WHAT YOU NEED TO DO:
The answer must consist of every line from the data that holds "curl".

### RECORDED INFORMATION

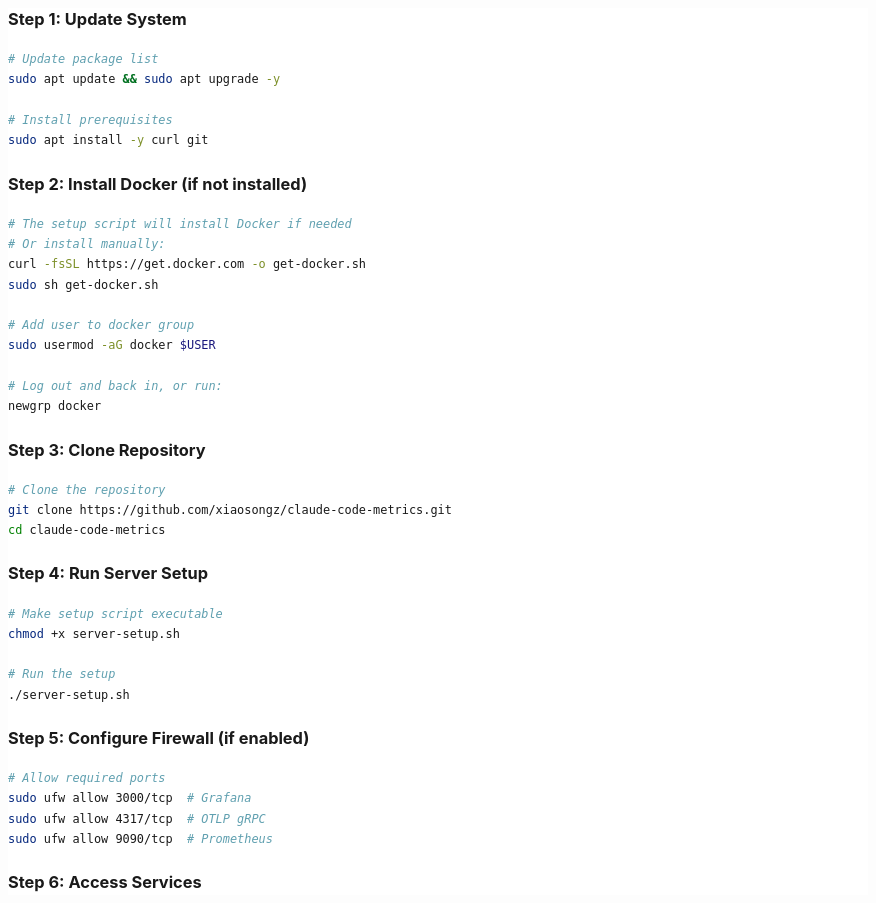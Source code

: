 ### Step 1: Update System

```bash
# Update package list
sudo apt update && sudo apt upgrade -y

# Install prerequisites
sudo apt install -y curl git
```

### Step 2: Install Docker (if not installed)

```bash
# The setup script will install Docker if needed
# Or install manually:
curl -fsSL https://get.docker.com -o get-docker.sh
sudo sh get-docker.sh

# Add user to docker group
sudo usermod -aG docker $USER

# Log out and back in, or run:
newgrp docker
```

### Step 3: Clone Repository

```bash
# Clone the repository
git clone https://github.com/xiaosongz/claude-code-metrics.git
cd claude-code-metrics
```

### Step 4: Run Server Setup

```bash
# Make setup script executable
chmod +x server-setup.sh

# Run the setup
./server-setup.sh
```

### Step 5: Configure Firewall (if enabled)

```bash
# Allow required ports
sudo ufw allow 3000/tcp  # Grafana
sudo ufw allow 4317/tcp  # OTLP gRPC
sudo ufw allow 9090/tcp  # Prometheus
```

### Step 6: Access Services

######

RESPONSE AREA:
sudo apt install -y curl git
curl -fsSL https://get.docker.com -o get-docker.sh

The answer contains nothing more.